--- DATA RECORDS Enclosed Below ---
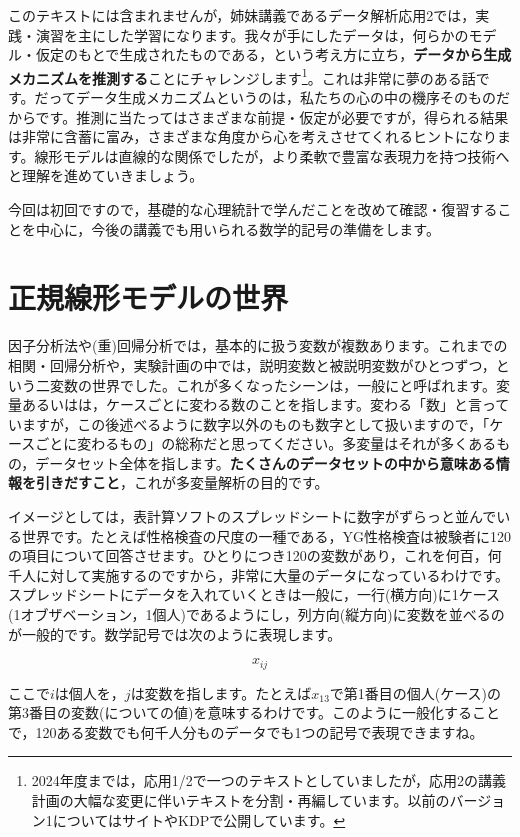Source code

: \documentclass{ltjsbook}
\begin{document}
このテキストには含まれませんが，姉妹講義であるデータ解析応用2では，実践・演習を主にした学習になります。我々が手にしたデータは，何らかのモデル・仮定のもとで生成されたものである，という考え方に立ち，\textbf{データから生成メカニズムを推測する}ことにチャレンジします\footnote{2024年度までは，応用1/2で一つのテキストとしていましたが，応用2の講義計画の大幅な変更に伴いテキストを分割・再編しています。以前のバージョン1についてはサイトやKDPで公開しています。}。これは非常に夢のある話です。だってデータ生成メカニズムというのは，私たちの心の中の機序そのものだからです。推測に当たってはさまざまな前提・仮定が必要ですが，得られる結果は非常に含蓄に富み，さまざまな角度から心を考えさせてくれるヒントになります。線形モデルは直線的な関係でしたが，より柔軟で豊富な表現力を持つ技術へと理解を進めていきましょう。

今回は初回ですので，基礎的な心理統計で学んだことを改めて確認・復習することを中心に，今後の講義でも用いられる数学的記号の準備をします。

\section{正規線形モデルの世界}

因子分析法や(重)回帰分析では，基本的に扱う変数が複数あります。これまでの相関・回帰分析や，実験計画の中では，説明変数と被説明変数がひとつずつ，という二変数の世界でした。これが多くなったシーンは，一般にと呼ばれます。変量あるいはは，ケースごとに変わる数のことを指します。変わる「数」と言っていますが，この後述べるように数字以外のものも数字として扱いますので，「ケースごとに変わるもの」の総称だと思ってください。多変量はそれが多くあるもの，データセット全体を指します。\textbf{たくさんのデータセットの中から意味ある情報を引きだすこと}，これが多変量解析の目的です。

イメージとしては，表計算ソフトのスプレッドシートに数字がずらっと並んでいる世界です。たとえば性格検査の尺度の一種である，YG性格検査は被験者に120の項目について回答させます。ひとりにつき120の変数があり，これを何百，何千人に対して実施するのですから，非常に大量のデータになっているわけです。スプレッドシートにデータを入れていくときは一般に，一行(横方向)に1ケース(1オブザベーション，1個人)であるようにし，列方向(縦方向)に変数を並べるのが一般的です。数学記号では次のように表現します。

\[ x_{ij }\]

ここで$i$は個人を，$j$は変数を指します。たとえば$x_{13}$で第1番目の個人(ケース)の第3番目の変数(についての値)を意味するわけです。このように一般化することで，120ある変数でも何千人分ものデータでも1つの記号で表現できますね。
\end{document}
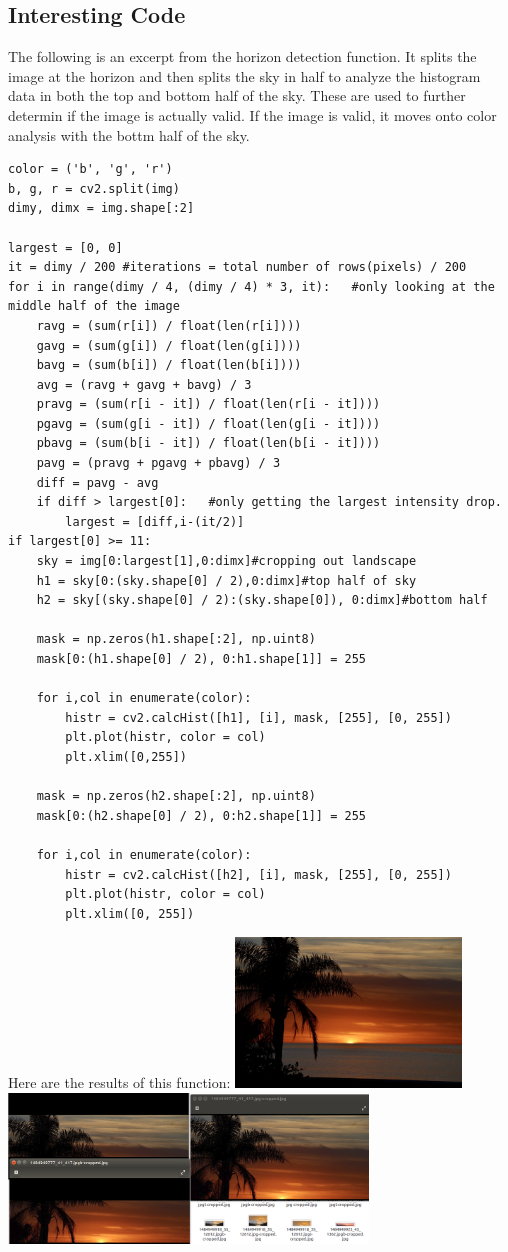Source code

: \documentclass[onecolumn, draftclsnofoot,10pt, compsoc]{IEEEtran}
\begin{document}
\begin{singlespace}
	\section{Interesting Code}
		The following is an excerpt from the horizon detection function. It splits the image at the horizon and then splits the sky in half to analyze the histogram data in both the top and bottom half of the sky.
		These are used to further determin if the image is actually valid.
		If the image is valid, it moves onto color analysis with the bottm half of the sky.
		\begin{lstlisting}
color = ('b', 'g', 'r')
b, g, r = cv2.split(img)
dimy, dimx = img.shape[:2]

largest = [0, 0]
it = dimy / 200 #iterations = total number of rows(pixels) / 200
for i in range(dimy / 4, (dimy / 4) * 3, it):   #only looking at the middle half of the image
	ravg = (sum(r[i]) / float(len(r[i])))
	gavg = (sum(g[i]) / float(len(g[i])))
	bavg = (sum(b[i]) / float(len(b[i])))
	avg = (ravg + gavg + bavg) / 3
	pravg = (sum(r[i - it]) / float(len(r[i - it])))
	pgavg = (sum(g[i - it]) / float(len(g[i - it])))
	pbavg = (sum(b[i - it]) / float(len(b[i - it])))
	pavg = (pravg + pgavg + pbavg) / 3
	diff = pavg - avg
	if diff > largest[0]:   #only getting the largest intensity drop.
		largest = [diff,i-(it/2)]
if largest[0] >= 11:
	sky = img[0:largest[1],0:dimx]#cropping out landscape
	h1 = sky[0:(sky.shape[0] / 2),0:dimx]#top half of sky
	h2 = sky[(sky.shape[0] / 2):(sky.shape[0]), 0:dimx]#bottom half

	mask = np.zeros(h1.shape[:2], np.uint8)
	mask[0:(h1.shape[0] / 2), 0:h1.shape[1]] = 255

	for i,col in enumerate(color):
		histr = cv2.calcHist([h1], [i], mask, [255], [0, 255])
		plt.plot(histr, color = col)
		plt.xlim([0,255])

	mask = np.zeros(h2.shape[:2], np.uint8)
	mask[0:(h2.shape[0] / 2), 0:h2.shape[1]] = 255

	for i,col in enumerate(color):
		histr = cv2.calcHist([h2], [i], mask, [255], [0, 255])
		plt.plot(histr, color = col)
		plt.xlim([0, 255])
			\end{lstlisting}	
			Here are the results of this function:\n
			\includegraphics[height=4cm,natwidth=640,natheight=426]{images/horizon_uncropped.jpg}
			\includegraphics[height=4cm,natwidth=1281,natheight=537]{images/horizon_cropped.png}
			
\end{singlespace}
\end{document}
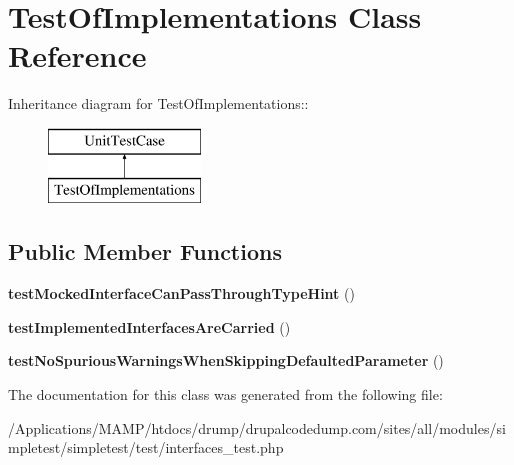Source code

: \hypertarget{class_test_of_implementations}{
\section{TestOfImplementations Class Reference}
\label{class_test_of_implementations}
}
Inheritance diagram for TestOfImplementations::\begin{figure}[H]
\begin{center}
\leavevmode
\includegraphics[height=2cm]{class_test_of_implementations}
\end{center}
\end{figure}
\subsection*{Public Member Functions}
\begin{DoxyCompactItemize}
\item 
\hypertarget{class_test_of_implementations_accdc89b46b0d8978457e41197047da33}{
{\bfseries testMockedInterfaceCanPassThroughTypeHint} ()}
\label{class_test_of_implementations_accdc89b46b0d8978457e41197047da33}

\item 
\hypertarget{class_test_of_implementations_a8a92ea11c2ed1c261a397aee875cb077}{
{\bfseries testImplementedInterfacesAreCarried} ()}
\label{class_test_of_implementations_a8a92ea11c2ed1c261a397aee875cb077}

\item 
\hypertarget{class_test_of_implementations_a5e6f85c628760ab3d7d27ae0083d9871}{
{\bfseries testNoSpuriousWarningsWhenSkippingDefaultedParameter} ()}
\label{class_test_of_implementations_a5e6f85c628760ab3d7d27ae0083d9871}

\end{DoxyCompactItemize}


The documentation for this class was generated from the following file:\begin{DoxyCompactItemize}
\item 
/Applications/MAMP/htdocs/drump/drupalcodedump.com/sites/all/modules/simpletest/simpletest/test/interfaces\_\-test.php\end{DoxyCompactItemize}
--- End of Enclosed DATA RECORDS ---
* _WORK TO BE COMPLETED_
Filter the records for lines holding the string "from". Copy each one.

* _RESPONSE AREA_
		The following is an excerpt from the horizon detection function. It splits the image at the horizon and then splits the sky in half to analyze the histogram data in both the top and bottom half of the sky.
The documentation for this class was generated from the following file:\begin{DoxyCompactItemize}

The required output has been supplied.